Are you? he said. It must not be true then.

I have to go. I’m really sorry for … you know, everything.

All of this. What I said.

Your time will come, he said.

What is that supposed to mean? I said. I had begun to walk away.

I mean your happiness, he said.

Oh, okay, it sounded more like a threat. But thanks, Radek. I’m sorry.

I’m sorry too.

I turned around and walked back to where he was and shook his hand. I know your libretto thing will be amazing.

And your boat book too. Or … rodeo?

Boat.

Ah yes, boat.

We smiled. We said goodbye.

My mom was sitting outside Elf’s room, on a chair near the nurses’ desk, mustering up her courage to be cheerful, an ambassador of hope, and catching her breath. I went in and sat down beside Elf on her bed and said hey, I’m here.
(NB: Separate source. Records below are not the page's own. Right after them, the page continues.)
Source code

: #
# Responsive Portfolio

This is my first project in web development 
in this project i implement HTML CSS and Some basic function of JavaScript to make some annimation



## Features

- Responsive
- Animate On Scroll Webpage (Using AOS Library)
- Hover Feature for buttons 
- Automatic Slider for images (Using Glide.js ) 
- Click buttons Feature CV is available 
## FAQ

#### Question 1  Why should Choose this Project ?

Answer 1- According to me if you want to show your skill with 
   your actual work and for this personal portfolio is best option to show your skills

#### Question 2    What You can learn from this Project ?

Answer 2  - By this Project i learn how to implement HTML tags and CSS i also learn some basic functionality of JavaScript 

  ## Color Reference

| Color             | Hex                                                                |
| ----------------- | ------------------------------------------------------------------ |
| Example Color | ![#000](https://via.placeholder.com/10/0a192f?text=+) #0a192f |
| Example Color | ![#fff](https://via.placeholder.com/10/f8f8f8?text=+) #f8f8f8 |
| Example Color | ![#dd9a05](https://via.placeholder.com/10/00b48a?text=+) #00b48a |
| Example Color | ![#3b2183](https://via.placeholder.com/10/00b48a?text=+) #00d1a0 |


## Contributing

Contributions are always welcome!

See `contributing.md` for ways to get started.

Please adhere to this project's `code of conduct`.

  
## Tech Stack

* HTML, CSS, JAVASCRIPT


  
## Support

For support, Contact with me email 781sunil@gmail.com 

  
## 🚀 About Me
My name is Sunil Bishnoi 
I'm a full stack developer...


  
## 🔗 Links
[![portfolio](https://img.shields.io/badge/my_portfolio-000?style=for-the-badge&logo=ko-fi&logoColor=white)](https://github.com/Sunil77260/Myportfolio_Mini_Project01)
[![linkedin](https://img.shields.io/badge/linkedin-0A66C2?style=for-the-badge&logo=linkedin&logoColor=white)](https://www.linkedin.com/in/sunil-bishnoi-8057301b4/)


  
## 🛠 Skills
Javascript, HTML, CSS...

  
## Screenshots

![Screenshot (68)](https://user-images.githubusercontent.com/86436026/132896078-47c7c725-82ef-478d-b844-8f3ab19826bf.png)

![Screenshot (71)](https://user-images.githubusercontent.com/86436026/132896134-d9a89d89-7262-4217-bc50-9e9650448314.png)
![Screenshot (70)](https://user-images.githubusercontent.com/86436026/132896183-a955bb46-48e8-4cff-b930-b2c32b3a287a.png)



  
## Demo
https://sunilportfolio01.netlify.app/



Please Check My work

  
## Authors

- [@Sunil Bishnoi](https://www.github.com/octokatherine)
There was nothing in this room but two single beds, one empty, and two small desks with small chairs. There was a small, high window with a cage on it and Jesus dying on a small cross over the door. Elf was motionless in her bed, also small, silent, her face to the wall. I put my hand on her bony hip like a lover in the night. She murmured hi but didn’t turn to look at me. Is that you, Swivelhead? she said. I told her that Nic had left for Spain that morning, although she already knew that, that mom was sitting outside catching her breath, that Aunt Tina’s condition had worsened a bit and now she needed surgery. I asked her how she was feeling. She didn’t answer. I have some fan mail for you, I said. I put the pile of papers on her empty desk. She didn’t answer.

Elf, I said, does Nic know you want to go to Switzerland? She slowly turned then to look at me and shook her head.

He wouldn’t let me, she whispered, he wouldn’t take me. Don’t tell him.

Okay, but I’m so … I don’t know what to do.

Won’t you take me? she asked. Yoli, please. She was serious. Her eyes were bullets. I shook my head, no, I’m not sure about that. What about mom? Have you told her? Elf shook her head again and took hold of my arm.